Poesia, beleza e dificuldade

Uma das principais características do filme de estreia na ficção da diretora Maria Clara Escobar é sua poesia. Ao falar sobre a obra, a cineasta fez questão de ressaltar a existência de um poema por trás de cada cena. Não por acaso, o que se tem em quase duas horas de exibição é uma obra de arte, reforçada tanto pela atuação do casal de protagonistas Carla Kinzo e Otto Jr. (nos papéis de Laura e Israel) como pela direção de fotografia de Bruno Risas.

Em tempo, é preciso admitir que Desterro não é um filme fácil e isso se manifesta de uma série de formas diferentes. Saindo da apresentação da vida particular do casal com seu filho Lucas para passar pelas breves interações deles com seus familiares mais próximos, a obra se afasta da estrutura convencional de narrativa tão presente em todo lugar – em especial no cinema hollywoodiano e seus imitadores – para apresentar momentos sociais que parecem o tempo todo desconfortáveis e indesejados.

Nunca à vontade

Na cozinha, enquanto tomam café – ou chá -, Laura e Israel conversam sobre temas banais como quem é forçado a falar algo, qualquer coisa mesmo, apenas para evitar a ameaça do silêncio. Ao mesmo tempo, por mais bobos que os debates sejam, o casal jamais consegue concordar sobre nada, nem mesmo sobre o benefício do mamão para a saúde digestiva.

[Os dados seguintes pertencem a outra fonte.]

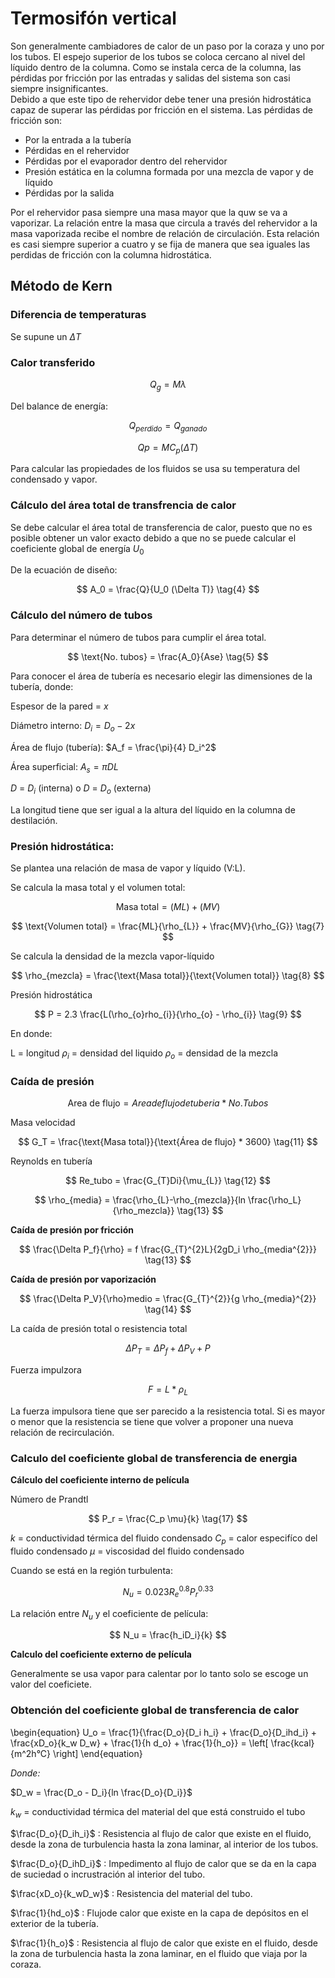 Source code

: # Termosifón vertical

Son generalmente cambiadores de calor de un paso por la coraza y uno por los tubos. El espejo superior de los tubos se coloca cercano al nivel del líquido dentro de la columna. Como se instala cerca de la columna, las pérdidas por fricción por las entradas y salidas del sistema son casi siempre insignificantes. \
Debido a que este tipo de rehervidor debe tener una presión hidrostática capaz de superar las pérdidas por fricción en el sistema. Las pérdidas de fricción son:

+ Por la entrada a la tubería
+ Pérdidas en el rehervidor
+ Pérdidas por el evaporador dentro del rehervidor
+ Presión estática en la columna formada por una mezcla de vapor y de líquido
+ Pérdidas por la salida 

Por el rehervidor pasa siempre una masa mayor que la quw se va a vaporizar. La relación entre la masa que circula a través del rehervidor a la masa vaporizada recibe el nombre de relación de circulación. Esta relación es casi siempre superior a cuatro y se fija de manera que sea iguales las perdidas de fricción con la columna hidrostática. 


## **Método de Kern**

### Diferencia de temperaturas

Se supune un $\Delta T$

### **Calor transferido**

$$
Q_g = M \lambda \tag{1} 
$$

Del balance de energía:

$$
Q_{perdido} = Q_{ganado} \tag{2}
$$

$$
Qp = MC_p(\Delta T) \tag{3}
$$

Para calcular las propiedades de los fluidos se usa su temperatura del condensado y vapor.


### **Cálculo del área total de transfrencia de calor**

Se debe calcular el área total de transferencia de calor, puesto que no es posible obtener un valor exacto debido a que no se puede calcular el coeficiente global de energía $U_0$

De la ecuación de diseño:

$$
A_0 = \frac{Q}{U_0 (\Delta T)} \tag{4}
$$

### **Cálculo del número de tubos**

Para determinar el número de tubos para cumplir el área total.

$$
\text{No. tubos} = \frac{A_0}{Ase} \tag{5}
$$

Para conocer el área de tubería es necesario elegir las dimensiones de la tubería, donde:

Espesor de la pared = $x$

Diámetro interno:
$D_i = D_o - 2x$

Área de flujo (tubería):
$A_f = \frac{\pi}{4} D_i^2$

Área superficial:
$A_s = \pi DL$

$D$ = $D_i$ (interna) o $D$ = $D_o$ (externa)

La longitud tiene que ser igual a la altura del líquido en la columna de destilación.

### **Presión hidrostática:**

Se plantea una relación de masa de vapor y líquido (V:L).

Se calcula la masa total y el volumen total:

$$
\text{Masa total} = (ML) + (MV) \tag{6}
$$

$$
\text{Volumen total} = \frac{ML}{\rho_{L}} + \frac{MV}{\rho_{G}} \tag{7} 
$$

Se calcula la densidad de la mezcla vapor-líquido

$$
\rho_{mezcla} = \frac{\text{Masa total}}{\text{Volumen total}} \tag{8}
$$

Presión hidrostática

$$
P = 2.3 \frac{L(\rho_{o}rho_{i}}{\rho_{o} - \rho_{i}} \tag{9}
$$

En donde:

L = longitud
$\rho_i$ = densidad del liquido
$\rho_o$ = densidad de la mezcla

### **Caída de presión**

$$ \text{Area de flujo} = Area de flujo de tuberia * No.Tubos \tag{10}$$

Masa velocidad

$$
G_T = \frac{\text{Masa total}}{\text{Área de flujo} * 3600} \tag{11}
$$

Reynolds en tubería

$$
Re_tubo = \frac{G_{T}Di}{\mu_{L}} \tag{12}
$$

$$
\rho_{media} = \frac{\rho_{L}-\rho_{mezcla}}{ln \frac{\rho_L}{\rho_mezcla}} \tag{13}
$$

**Caída de presión por fricción**

$$
\frac{\Delta P_f}{\rho} = f \frac{G_{T}^{2}L}{2gD_i \rho_{media^{2}}} \tag{13} 
$$

**Caída de presión por vaporización**

$$
\frac{\Delta P_V}{\rho}medio = \frac{G_{T}^{2}}{g \rho_{media}^{2}} \tag{14}
$$

La caída de presión total o resistencia total

$$
\Delta P_T = \Delta P_f + \Delta P_V + P \tag{15}
$$

Fuerza impulzora

$$
F = L * \rho_{L} \tag{16}
$$

La fuerza impulsora tiene que ser parecido a la resistencia total. Si es mayor o menor que la resistencia se tiene que volver a proponer una nueva relación de recirculación.

### **Calculo del coeficiente global de transferencia de energia**

**Cálculo del coeficiente interno de película**

Número de Prandtl

$$
P_r = \frac{C_p \mu}{k} \tag{17}
$$

$k$ = conductividad térmica del fluido condensado
$C_p$ = calor especifíco del fluido condensado
$\mu$ = viscosidad del fluido condensado

Cuando se está en la región turbulenta:

$$
N_u = 0.023 R_e^{0.8} P_r^{0.33} \tag{18}
$$

La relación entre $N_u$ y el coeficiente de película:

$$
N_u = \frac{h_iD_i}{k}
$$

**Calculo del coeficiente externo de película**

Generalmente se usa vapor para calentar por lo tanto solo se escoge un valor del coeficiete.

### **Obtención del coeficiente global de transferencia de calor**

\begin{equation}
U_o = \frac{1}{\frac{D_o}{D_i h_i} + \frac{D_o}{D_ihd_i} + \frac{xD_o}{k_w D_w} + \frac{1}{h d_o} + \frac{1}{h_o}} = \left[ \frac{kcal}{m^2h°C} \right]
\end{equation}

*Donde:*

$D_w = \frac{D_o - D_i}{ln \frac{D_o}{D_i}}$

$k_w$ = conductividad térmica del material del que está construido el tubo

$\frac{D_o}{D_ih_i}$ : Resistencia al flujo de calor que existe en el fluido, desde la zona de turbulencia hasta la zona laminar, al interior de los tubos.

$\frac{D_o}{D_ihD_i}$ : Impedimento al flujo de calor que se da en la capa de suciedad o incrustración al interior del tubo.

$\frac{xD_o}{k_wD_w}$ : Resistencia del material del tubo.

$\frac{1}{hd_o}$ : Flujode calor que existe en la capa de depósitos en el exterior de la tubería.

$\frac{1}{h_o}$ : Resistencia al flujo de calor que existe en el fluido, desde la zona de turbulencia hasta la zona laminar, en el fluido que viaja por la coraza.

Aos poucos, esse desconforto vai se ampliando enquanto os protagonistas visitam os pais de Laura para um almoço em família. Se Israel não está presente na cena, é sua esposa que parece jamais estar à vontade. Quando o marido se senta à mesa, parece estar isolado, mais como uma visita ao lado do filho, postos em uma ponta diretamente oposta aos demais.

Na medida em que novos núcleos vão sendo apresentados, essa dinâmica se repete e potencializa até chegar à reta final do filme e mostrar que não apenas Laura e Israel, mas ninguém está confortável com os lugares que ocupam, em especial as mulheres – representadas em monólogos fortes que são um ponto alto.

Imagem acima de tudo

Em diversos momentos, Desterro parece ser uma montagem de fotos extraídas de um álbum de família amador e despretensioso. Isso não diz respeito à qualidade da fotografia que, de fato, é apaixonante, mas sim ao que a diretora premiada escolhe representar.

Ora são marido e esposa sentados à mesa durante o café da manhã, cada um no seu canto, virados para lados opostos com suas bebidas opostas. Ora são mãe e filhas espremidas em um sofá tentando assistir a um programa qualquer e evitando falar tanto para que o ruído não atrapalhe a TV, como para que assuntos que preferem deixar morrer sejam ignorados.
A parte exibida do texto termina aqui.